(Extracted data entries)
┌──

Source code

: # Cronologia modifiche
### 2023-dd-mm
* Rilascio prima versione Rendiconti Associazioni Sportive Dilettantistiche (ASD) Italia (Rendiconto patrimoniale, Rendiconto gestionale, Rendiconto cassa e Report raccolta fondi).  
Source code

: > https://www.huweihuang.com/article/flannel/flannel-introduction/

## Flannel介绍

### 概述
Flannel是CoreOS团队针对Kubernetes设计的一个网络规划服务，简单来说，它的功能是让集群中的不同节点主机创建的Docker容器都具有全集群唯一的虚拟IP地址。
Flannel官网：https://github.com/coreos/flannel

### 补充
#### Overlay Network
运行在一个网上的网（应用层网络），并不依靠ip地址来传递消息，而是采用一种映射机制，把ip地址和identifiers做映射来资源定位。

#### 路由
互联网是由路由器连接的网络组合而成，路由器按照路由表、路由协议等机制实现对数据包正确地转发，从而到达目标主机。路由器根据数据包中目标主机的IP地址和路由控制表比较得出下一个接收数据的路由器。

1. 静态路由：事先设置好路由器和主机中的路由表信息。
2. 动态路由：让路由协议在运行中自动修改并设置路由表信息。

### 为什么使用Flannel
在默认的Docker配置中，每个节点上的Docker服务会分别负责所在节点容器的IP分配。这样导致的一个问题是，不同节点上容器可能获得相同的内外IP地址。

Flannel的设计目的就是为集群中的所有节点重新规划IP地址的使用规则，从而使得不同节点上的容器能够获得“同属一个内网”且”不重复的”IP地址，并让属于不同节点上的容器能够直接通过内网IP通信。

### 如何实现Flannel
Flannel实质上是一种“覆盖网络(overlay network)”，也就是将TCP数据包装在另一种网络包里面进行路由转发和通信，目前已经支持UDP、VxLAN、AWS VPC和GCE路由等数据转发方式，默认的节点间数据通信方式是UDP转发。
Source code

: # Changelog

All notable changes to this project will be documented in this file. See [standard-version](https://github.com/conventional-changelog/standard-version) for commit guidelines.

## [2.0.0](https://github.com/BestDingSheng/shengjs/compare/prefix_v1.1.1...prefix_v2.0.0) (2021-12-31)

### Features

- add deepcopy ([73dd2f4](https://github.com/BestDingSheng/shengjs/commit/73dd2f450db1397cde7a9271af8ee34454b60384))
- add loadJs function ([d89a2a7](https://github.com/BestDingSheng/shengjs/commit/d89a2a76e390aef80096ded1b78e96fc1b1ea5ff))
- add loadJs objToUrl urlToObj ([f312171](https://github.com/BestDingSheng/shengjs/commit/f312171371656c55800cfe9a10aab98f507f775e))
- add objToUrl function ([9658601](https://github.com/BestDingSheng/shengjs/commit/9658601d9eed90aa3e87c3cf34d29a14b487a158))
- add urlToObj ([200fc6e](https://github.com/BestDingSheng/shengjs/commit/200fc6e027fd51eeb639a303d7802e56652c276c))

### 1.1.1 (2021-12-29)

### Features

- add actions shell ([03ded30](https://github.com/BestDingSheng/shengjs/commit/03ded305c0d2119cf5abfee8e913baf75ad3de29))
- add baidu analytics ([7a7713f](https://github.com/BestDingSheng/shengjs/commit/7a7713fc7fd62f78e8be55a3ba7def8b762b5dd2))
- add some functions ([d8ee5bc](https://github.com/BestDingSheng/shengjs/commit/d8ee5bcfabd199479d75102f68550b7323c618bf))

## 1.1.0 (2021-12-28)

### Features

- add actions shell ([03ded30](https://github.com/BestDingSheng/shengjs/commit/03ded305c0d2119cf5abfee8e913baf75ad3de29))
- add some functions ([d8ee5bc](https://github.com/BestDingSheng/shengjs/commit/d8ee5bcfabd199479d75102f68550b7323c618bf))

└──

* _ABOUT THIS EXERCISE_
Every line above is to be transcribed exactly, with nothing missed.

* _ANSWER TO THIS EXERCISE_
Source code

: # Cronologia modifiche
### 2023-dd-mm
* Rilascio prima versione Rendiconti Associazioni Sportive Dilettantistiche (ASD) Italia (Rendiconto patrimoniale, Rendiconto gestionale, Rendiconto cassa e Report raccolta fondi).  
Source code

: > https://www.huweihuang.com/article/flannel/flannel-introduction/

## Flannel介绍

### 概述
Flannel是CoreOS团队针对Kubernetes设计的一个网络规划服务，简单来说，它的功能是让集群中的不同节点主机创建的Docker容器都具有全集群唯一的虚拟IP地址。
Flannel官网：https://github.com/coreos/flannel

### 补充
#### Overlay Network
运行在一个网上的网（应用层网络），并不依靠ip地址来传递消息，而是采用一种映射机制，把ip地址和identifiers做映射来资源定位。

#### 路由
互联网是由路由器连接的网络组合而成，路由器按照路由表、路由协议等机制实现对数据包正确地转发，从而到达目标主机。路由器根据数据包中目标主机的IP地址和路由控制表比较得出下一个接收数据的路由器。

1. 静态路由：事先设置好路由器和主机中的路由表信息。
2. 动态路由：让路由协议在运行中自动修改并设置路由表信息。

### 为什么使用Flannel
在默认的Docker配置中，每个节点上的Docker服务会分别负责所在节点容器的IP分配。这样导致的一个问题是，不同节点上容器可能获得相同的内外IP地址。

Flannel的设计目的就是为集群中的所有节点重新规划IP地址的使用规则，从而使得不同节点上的容器能够获得“同属一个内网”且”不重复的”IP地址，并让属于不同节点上的容器能够直接通过内网IP通信。

### 如何实现Flannel
Flannel实质上是一种“覆盖网络(overlay network)”，也就是将TCP数据包装在另一种网络包里面进行路由转发和通信，目前已经支持UDP、VxLAN、AWS VPC和GCE路由等数据转发方式，默认的节点间数据通信方式是UDP转发。
Source code

: # Changelog

All notable changes to this project will be documented in this file. See [standard-version](https://github.com/conventional-changelog/standard-version) for commit guidelines.

## [2.0.0](https://github.com/BestDingSheng/shengjs/compare/prefix_v1.1.1...prefix_v2.0.0) (2021-12-31)

### Features

- add deepcopy ([73dd2f4](https://github.com/BestDingSheng/shengjs/commit/73dd2f450db1397cde7a9271af8ee34454b60384))
- add loadJs function ([d89a2a7](https://github.com/BestDingSheng/shengjs/commit/d89a2a76e390aef80096ded1b78e96fc1b1ea5ff))
- add loadJs objToUrl urlToObj ([f312171](https://github.com/BestDingSheng/shengjs/commit/f312171371656c55800cfe9a10aab98f507f775e))
- add objToUrl function ([9658601](https://github.com/BestDingSheng/shengjs/commit/9658601d9eed90aa3e87c3cf34d29a14b487a158))
- add urlToObj ([200fc6e](https://github.com/BestDingSheng/shengjs/commit/200fc6e027fd51eeb639a303d7802e56652c276c))

### 1.1.1 (2021-12-29)

### Features

- add actions shell ([03ded30](https://github.com/BestDingSheng/shengjs/commit/03ded305c0d2119cf5abfee8e913baf75ad3de29))
- add baidu analytics ([7a7713f](https://github.com/BestDingSheng/shengjs/commit/7a7713fc7fd62f78e8be55a3ba7def8b762b5dd2))
- add some functions ([d8ee5bc](https://github.com/BestDingSheng/shengjs/commit/d8ee5bcfabd199479d75102f68550b7323c618bf))

## 1.1.0 (2021-12-28)

### Features

- add actions shell ([03ded30](https://github.com/BestDingSheng/shengjs/commit/03ded305c0d2119cf5abfee8e913baf75ad3de29))
- add some functions ([d8ee5bc](https://github.com/BestDingSheng/shengjs/commit/d8ee5bcfabd199479d75102f68550b7323c618bf))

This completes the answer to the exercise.